The alist argument must be an association list -- a list of pairs. These procedures find the first pair in alist whose cdr (rather than car) field is key , and return that pair. If no pair in alist has obj as its cdr, then #f (not the empty list) is returned. The assq procedure uses eq? to compare obj with the cdr fields of the pairs in alist, while assv uses eqv? and assoc uses = if given and equal? otherwise. (Common Lisp RASSOC.)

(define e '((a 1) (b 2) (c 3))) (reverse-assq 1 e) => (a 1) (reverse-assq 2 e) => (b 2) (reverse-assq 4 e) => #f (reverse-assq 7 '((2 3) (5 7) (11 13))) => *unspecified* (reverse-assv 7 '((2 3) (5 7) (11 13))) => (5 7)

The comparison procedure of assoc and reverse-assoc is used to compare the elements of alist to key in this way: The first argument is always key, and the second argument is one of the elements of list. Thus one can reliably find the first entry of alist whose key is greater than five with (assoc 5 alist <).

(make-alist keys values)

Returns a newly allocated alist whose pairs are constructed from the elements of the lists keys and values. (Common Lisp PAIRLIS.)

(alist-cons key datum alist)

Cons a new alist entry that maps key to datum onto the beginning of alist. (SRFI 1, Common Lisp ACONS.)

(alist-copy alist)

Make a newly allocated copy of alist. This means copying each pair that forms an association as well as the spine of the list. (SRFI 1, Common Lisp COPY-ALIST.)
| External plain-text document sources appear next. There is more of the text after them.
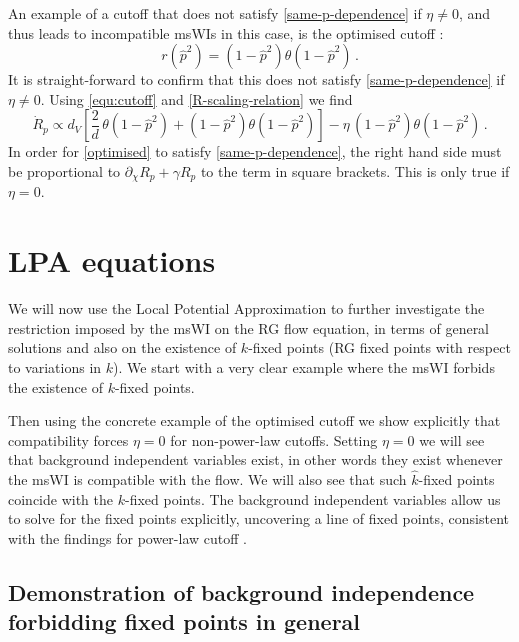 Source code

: \documentclass[11pt]{book} %
\newcommand{\be}{\begin{equation}}
\newcommand{\ee}{\end{equation}}
\begin{document}
An example of a cutoff that does not satisfy \eqref{same-p-dependence} if $\eta\ne0$, and thus leads to incompatible msWIs in this case, is the optimised cutoff \cite{opt1,opt3}:
\be 
\label{optimised}
r(\hat{p}^2) = (1-\hat{p}^2)\theta(1-\hat{p}^2)\,.
\ee
It is straight-forward to confirm that this does not satisfy \eqref{same-p-dependence} if $\eta\ne0$. Using \eqref{equ:cutoff} and \eqref{R-scaling-relation} we find
\be 
\dot{R}_p \propto d_V \left[ \frac{2}{d}\,\theta(1-\hat{p}^2) + (1-\hat{p}^2)\theta(1-\hat{p}^2)\right] - \eta\, (1-\hat{p}^2)\theta(1-\hat{p}^2)\,.
\ee
In order for \eqref{optimised} to satisfy \eqref{same-p-dependence}, the right hand side must be proportional to $\partial_\chi R_p+\gamma R_p$ \ie to the term in square brackets. This is only true if $\eta=0$.


\section{LPA equations}

We will now use the Local Potential Approximation to further investigate the restriction imposed by the msWI on the RG flow equation, in terms of general solutions and also on the existence of $k$-fixed points (\ie RG fixed points with respect to variations in $k$). We start with a very clear example where the msWI forbids the existence of $k$-fixed points. 

Then using the concrete example of the optimised cutoff we show explicitly that compatibility forces $\eta=0$ for non-power-law cutoffs. Setting $\eta=0$ we will see that background independent variables exist, in other words they exist whenever the msWI is compatible with the flow. We will also see that such $\hat{k}$-fixed points coincide with the $k$-fixed points. The background independent variables allow us to solve for the fixed points explicitly, uncovering a line of fixed points, consistent with the findings for power-law cutoff \cite{Dietz2016}.

\subsection{Demonstration of background independence forbidding fixed points in general}\label{sec:forbids}
\end{document}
(alist-delete key alist [ = ])

(alist-delete! key alist [ = ])

alist-delete deletes all associations from alist with the given key, using the key-comparison procedure =, which defaults to equal?. The dynamic order in which the various applications of = are made is not specified. Return values may share common tails with the alist argument. The alist is not disordered -- elements that appear in the result occur in the same order as they occur in alist. The comparison procedure is used in the same way as by assoc. (SRFI 1.)

alist-delete! is the linear-update variant of alist-delete. It is allowed, but not required, to alter cons cells from the alist parameter to construct the result. (SRFI 1.)